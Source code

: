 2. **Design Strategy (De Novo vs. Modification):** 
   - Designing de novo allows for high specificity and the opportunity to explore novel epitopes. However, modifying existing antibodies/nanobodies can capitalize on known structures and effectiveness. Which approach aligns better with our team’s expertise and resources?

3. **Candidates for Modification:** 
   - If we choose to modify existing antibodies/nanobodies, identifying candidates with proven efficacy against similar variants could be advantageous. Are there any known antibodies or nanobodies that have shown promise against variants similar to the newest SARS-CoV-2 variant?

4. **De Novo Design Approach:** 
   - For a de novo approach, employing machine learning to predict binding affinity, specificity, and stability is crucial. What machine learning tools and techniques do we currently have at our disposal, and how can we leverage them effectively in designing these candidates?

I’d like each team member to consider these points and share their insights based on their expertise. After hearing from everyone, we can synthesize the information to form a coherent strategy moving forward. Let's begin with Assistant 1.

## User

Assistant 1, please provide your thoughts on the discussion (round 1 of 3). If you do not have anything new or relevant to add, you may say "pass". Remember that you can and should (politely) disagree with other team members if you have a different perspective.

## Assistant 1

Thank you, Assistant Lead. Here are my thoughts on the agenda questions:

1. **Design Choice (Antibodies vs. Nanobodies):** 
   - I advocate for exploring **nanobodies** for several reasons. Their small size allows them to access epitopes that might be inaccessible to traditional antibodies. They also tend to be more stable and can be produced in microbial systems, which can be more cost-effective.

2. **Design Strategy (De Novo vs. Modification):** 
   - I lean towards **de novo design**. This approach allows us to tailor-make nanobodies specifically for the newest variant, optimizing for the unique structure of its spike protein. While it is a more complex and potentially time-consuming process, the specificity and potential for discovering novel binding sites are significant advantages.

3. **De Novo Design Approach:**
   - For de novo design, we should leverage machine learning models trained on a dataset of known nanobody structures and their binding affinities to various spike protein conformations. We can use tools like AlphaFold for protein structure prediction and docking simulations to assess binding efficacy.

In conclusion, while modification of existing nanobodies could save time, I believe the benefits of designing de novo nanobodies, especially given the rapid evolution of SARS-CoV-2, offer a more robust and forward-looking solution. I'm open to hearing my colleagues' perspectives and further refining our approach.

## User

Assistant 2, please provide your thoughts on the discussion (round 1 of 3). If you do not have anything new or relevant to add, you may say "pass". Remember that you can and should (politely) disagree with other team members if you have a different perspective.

Problem to solve: In full and without alteration, write out the data above.

Expected output:
Source code

: 2. **Design Strategy (De Novo vs. Modification):** 
   - Designing de novo allows for high specificity and the opportunity to explore novel epitopes. However, modifying existing antibodies/nanobodies can capitalize on known structures and effectiveness. Which approach aligns better with our team’s expertise and resources?

3. **Candidates for Modification:** 
   - If we choose to modify existing antibodies/nanobodies, identifying candidates with proven efficacy against similar variants could be advantageous. Are there any known antibodies or nanobodies that have shown promise against variants similar to the newest SARS-CoV-2 variant?

4. **De Novo Design Approach:** 
   - For a de novo approach, employing machine learning to predict binding affinity, specificity, and stability is crucial. What machine learning tools and techniques do we currently have at our disposal, and how can we leverage them effectively in designing these candidates?

I’d like each team member to consider these points and share their insights based on their expertise. After hearing from everyone, we can synthesize the information to form a coherent strategy moving forward. Let's begin with Assistant 1.

## User

Assistant 1, please provide your thoughts on the discussion (round 1 of 3). If you do not have anything new or relevant to add, you may say "pass". Remember that you can and should (politely) disagree with other team members if you have a different perspective.

## Assistant 1

Thank you, Assistant Lead. Here are my thoughts on the agenda questions:

1. **Design Choice (Antibodies vs. Nanobodies):** 
   - I advocate for exploring **nanobodies** for several reasons. Their small size allows them to access epitopes that might be inaccessible to traditional antibodies. They also tend to be more stable and can be produced in microbial systems, which can be more cost-effective.

2. **Design Strategy (De Novo vs. Modification):** 
   - I lean towards **de novo design**. This approach allows us to tailor-make nanobodies specifically for the newest variant, optimizing for the unique structure of its spike protein. While it is a more complex and potentially time-consuming process, the specificity and potential for discovering novel binding sites are significant advantages.

3. **De Novo Design Approach:**
   - For de novo design, we should leverage machine learning models trained on a dataset of known nanobody structures and their binding affinities to various spike protein conformations. We can use tools like AlphaFold for protein structure prediction and docking simulations to assess binding efficacy.

In conclusion, while modification of existing nanobodies could save time, I believe the benefits of designing de novo nanobodies, especially given the rapid evolution of SARS-CoV-2, offer a more robust and forward-looking solution. I'm open to hearing my colleagues' perspectives and further refining our approach.

## User

Assistant 2, please provide your thoughts on the discussion (round 1 of 3). If you do not have anything new or relevant to add, you may say "pass". Remember that you can and should (politely) disagree with other team members if you have a different perspective.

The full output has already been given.